What I'd hope people get from 27 is the catharsis that comes from acknowledgement. It's like someone saying "look, this thing happened, it's really fucking unfair, and you're allowed to be angry about it". It's not fixing anything, it's not making the past into a teachable moment, and there's no neat resolution. But that acknowledgment's still powerful.
6. The synthesis of 80s synths, overdrive distortion, husky vocals, and tight lyrics in "27" creates a distinct sonic experience. How do you approach blending different elements to craft a sound that aligns with the emotional core of your music? And can we expect this sonic diversity in your upcoming projects?
Thanks! Yeah, Sean and I really spent a lot of time thinking about this. We wanted there to be cohesion in the sound of the album as a whole, but also wanted every song to work on its own, and within its own emotional world. That's led to some pretty diverse sonic landscapes.
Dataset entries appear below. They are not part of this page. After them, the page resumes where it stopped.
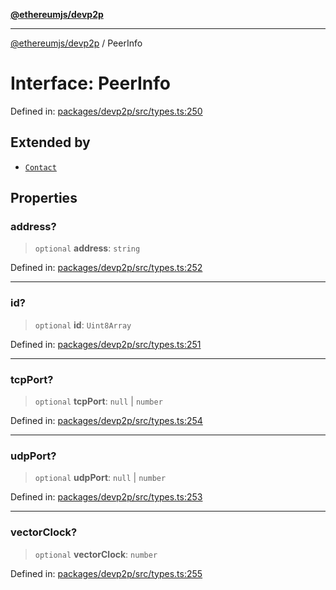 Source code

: [**@ethereumjs/devp2p**](../README.md)

***

[@ethereumjs/devp2p](../README.md) / PeerInfo

# Interface: PeerInfo

Defined in: [packages/devp2p/src/types.ts:250](https://github.com/Dargon789/ethereumjs-monorepo/blob/master/packages/devp2p/src/types.ts#L250)

## Extended by

- [`Contact`](Contact.md)

## Properties

### address?

> `optional` **address**: `string`

Defined in: [packages/devp2p/src/types.ts:252](https://github.com/Dargon789/ethereumjs-monorepo/blob/master/packages/devp2p/src/types.ts#L252)

***

### id?

> `optional` **id**: `Uint8Array`

Defined in: [packages/devp2p/src/types.ts:251](https://github.com/Dargon789/ethereumjs-monorepo/blob/master/packages/devp2p/src/types.ts#L251)

***

### tcpPort?

> `optional` **tcpPort**: `null` \| `number`

Defined in: [packages/devp2p/src/types.ts:254](https://github.com/Dargon789/ethereumjs-monorepo/blob/master/packages/devp2p/src/types.ts#L254)

***

### udpPort?

> `optional` **udpPort**: `null` \| `number`

Defined in: [packages/devp2p/src/types.ts:253](https://github.com/Dargon789/ethereumjs-monorepo/blob/master/packages/devp2p/src/types.ts#L253)

***

### vectorClock?

> `optional` **vectorClock**: `number`

Defined in: [packages/devp2p/src/types.ts:255](https://github.com/Dargon789/ethereumjs-monorepo/blob/master/packages/devp2p/src/types.ts#L255)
My first single, 16xo, is really different to 27, for example. It's a slow build, and it sounds much more spacey and loose than 27, which is essentially a really tight indie-pop song. And December, my next single (out 29/12), has a really lo-fi grungey sound that came from us running random samples backwards through a tape machine.
We were careful not to get carried away with a full band sound, too. There's always the temptation to stick drums and bass on everything, especially when you're working with brilliant musicians. But we were really strict with ourselves about being as true as possible to the mood of each song. So there's one track that's just a live take of me playing acoustic guitar and singing and nothing else. It's definitely a challenge to hold back in that way, but I think it can be really impactful.
And what's wild is that, even though the songs are quite different, there's definitely a cohesive sound and feel to the album overall. Some of that's in the songwriting, but a lot's in the mix and the master. I mentioned before about Sean mixing the whole album on desk. (King). But Nick Howells, who mastered the album, did beautiful work with the tracks, and really brought the album together. I can't wait to share it as a complete piece.
Cordelia's next single, 'December', is out 29/12/23.